EXERCISE INSTRUCTIONS: Your answer should be the lines of the material that include the word "Number".

========================

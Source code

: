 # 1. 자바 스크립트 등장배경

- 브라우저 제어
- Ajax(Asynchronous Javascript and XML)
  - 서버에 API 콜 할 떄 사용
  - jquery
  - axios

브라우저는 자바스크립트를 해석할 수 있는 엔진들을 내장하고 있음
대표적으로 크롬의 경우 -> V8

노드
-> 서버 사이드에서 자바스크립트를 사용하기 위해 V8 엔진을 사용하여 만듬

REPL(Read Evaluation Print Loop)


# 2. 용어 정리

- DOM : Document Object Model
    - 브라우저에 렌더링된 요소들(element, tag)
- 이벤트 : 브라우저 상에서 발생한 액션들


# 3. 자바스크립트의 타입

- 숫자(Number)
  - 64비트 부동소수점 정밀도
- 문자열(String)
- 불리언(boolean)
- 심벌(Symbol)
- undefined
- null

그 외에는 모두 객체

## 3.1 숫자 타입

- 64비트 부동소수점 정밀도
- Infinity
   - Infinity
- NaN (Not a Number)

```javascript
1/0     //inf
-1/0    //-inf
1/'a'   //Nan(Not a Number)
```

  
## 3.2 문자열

========================

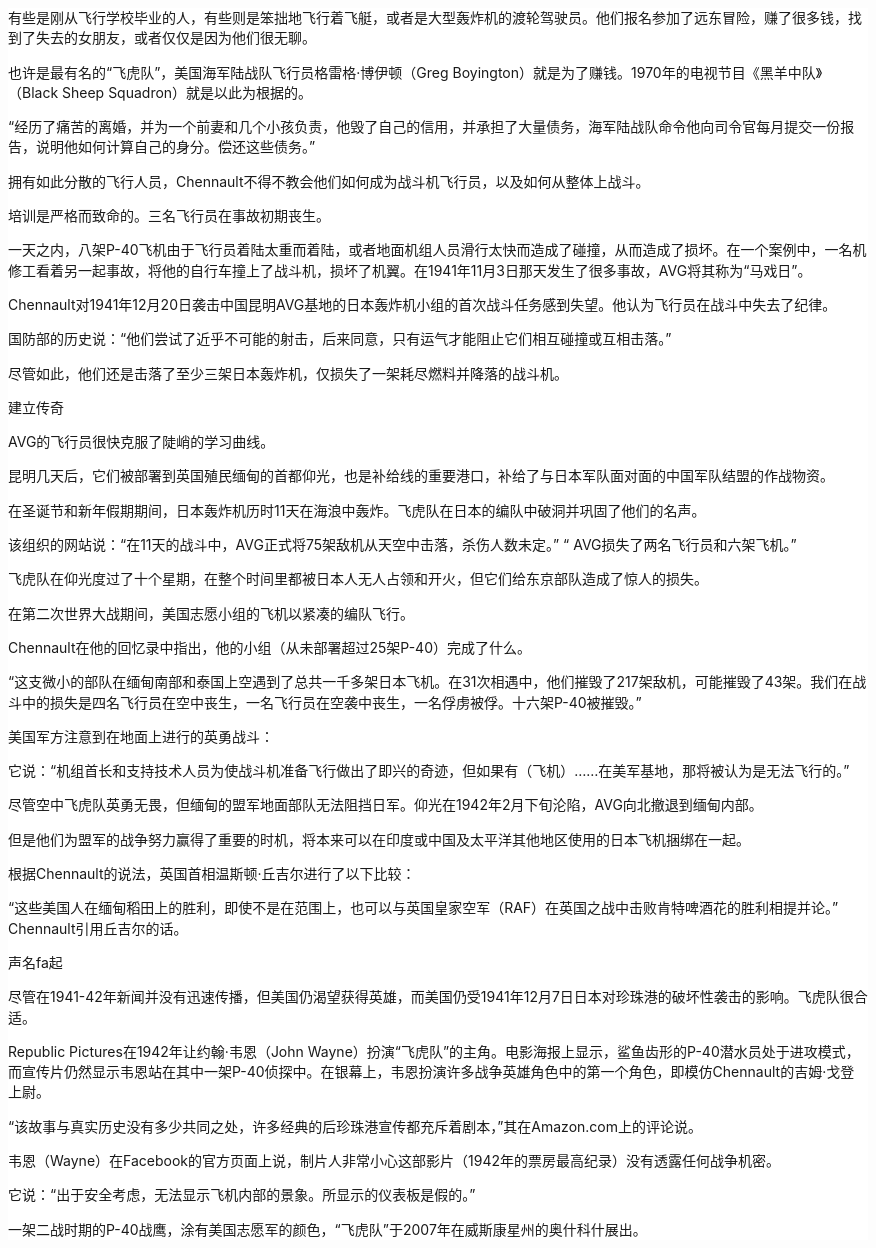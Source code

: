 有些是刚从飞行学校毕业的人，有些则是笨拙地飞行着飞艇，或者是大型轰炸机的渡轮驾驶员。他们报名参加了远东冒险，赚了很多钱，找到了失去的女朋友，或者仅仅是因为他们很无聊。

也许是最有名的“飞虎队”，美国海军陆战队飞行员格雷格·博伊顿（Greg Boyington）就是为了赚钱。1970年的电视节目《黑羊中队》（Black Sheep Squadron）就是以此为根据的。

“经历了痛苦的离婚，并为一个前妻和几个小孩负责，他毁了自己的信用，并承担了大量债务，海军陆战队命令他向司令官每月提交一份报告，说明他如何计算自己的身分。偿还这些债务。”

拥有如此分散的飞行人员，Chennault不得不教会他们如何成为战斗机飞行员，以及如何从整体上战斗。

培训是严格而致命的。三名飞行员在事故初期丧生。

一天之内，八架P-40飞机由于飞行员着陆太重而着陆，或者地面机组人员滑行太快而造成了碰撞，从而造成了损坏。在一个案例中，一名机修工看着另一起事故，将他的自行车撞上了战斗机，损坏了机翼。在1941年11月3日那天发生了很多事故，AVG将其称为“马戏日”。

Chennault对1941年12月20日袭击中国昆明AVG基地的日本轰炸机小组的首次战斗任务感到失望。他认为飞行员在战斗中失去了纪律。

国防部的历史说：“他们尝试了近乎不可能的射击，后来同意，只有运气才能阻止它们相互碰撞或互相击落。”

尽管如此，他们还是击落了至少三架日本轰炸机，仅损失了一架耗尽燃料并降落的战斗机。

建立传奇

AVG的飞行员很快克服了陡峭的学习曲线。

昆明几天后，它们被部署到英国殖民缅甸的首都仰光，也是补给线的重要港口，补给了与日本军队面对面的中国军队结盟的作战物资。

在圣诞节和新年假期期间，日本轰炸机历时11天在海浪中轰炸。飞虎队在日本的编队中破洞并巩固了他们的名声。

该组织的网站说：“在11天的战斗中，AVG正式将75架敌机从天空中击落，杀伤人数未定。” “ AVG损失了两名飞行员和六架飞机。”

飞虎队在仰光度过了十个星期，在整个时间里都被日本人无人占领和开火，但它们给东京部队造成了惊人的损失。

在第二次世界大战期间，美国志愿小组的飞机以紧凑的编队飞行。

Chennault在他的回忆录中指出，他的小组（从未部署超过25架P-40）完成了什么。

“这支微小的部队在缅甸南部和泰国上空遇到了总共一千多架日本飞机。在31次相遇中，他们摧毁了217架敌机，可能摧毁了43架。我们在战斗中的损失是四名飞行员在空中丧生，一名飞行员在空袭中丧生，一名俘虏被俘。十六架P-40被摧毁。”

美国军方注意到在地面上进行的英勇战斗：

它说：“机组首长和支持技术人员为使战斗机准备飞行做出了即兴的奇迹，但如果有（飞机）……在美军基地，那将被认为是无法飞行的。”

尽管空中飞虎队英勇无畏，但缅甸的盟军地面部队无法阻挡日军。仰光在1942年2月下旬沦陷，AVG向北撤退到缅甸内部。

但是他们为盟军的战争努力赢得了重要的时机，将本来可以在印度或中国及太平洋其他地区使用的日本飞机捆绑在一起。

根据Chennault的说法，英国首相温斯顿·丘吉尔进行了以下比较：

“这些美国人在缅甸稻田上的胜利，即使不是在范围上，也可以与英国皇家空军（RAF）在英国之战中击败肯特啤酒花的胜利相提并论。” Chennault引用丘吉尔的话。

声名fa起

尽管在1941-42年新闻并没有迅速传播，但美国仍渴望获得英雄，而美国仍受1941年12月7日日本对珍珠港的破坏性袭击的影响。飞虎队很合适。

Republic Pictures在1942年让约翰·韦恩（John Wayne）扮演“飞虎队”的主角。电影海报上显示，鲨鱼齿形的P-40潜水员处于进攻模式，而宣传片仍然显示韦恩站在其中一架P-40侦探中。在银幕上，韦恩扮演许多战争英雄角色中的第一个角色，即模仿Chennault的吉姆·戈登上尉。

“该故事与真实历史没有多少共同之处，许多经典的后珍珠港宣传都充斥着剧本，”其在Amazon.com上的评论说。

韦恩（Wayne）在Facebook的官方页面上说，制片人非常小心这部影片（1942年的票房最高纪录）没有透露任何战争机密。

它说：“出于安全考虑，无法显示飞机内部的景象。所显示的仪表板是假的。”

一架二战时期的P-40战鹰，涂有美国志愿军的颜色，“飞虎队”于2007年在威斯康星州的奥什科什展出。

========================

TASK ANSWER:
- 숫자(Number)
- NaN (Not a Number)
1/'a'   //Nan(Not a Number)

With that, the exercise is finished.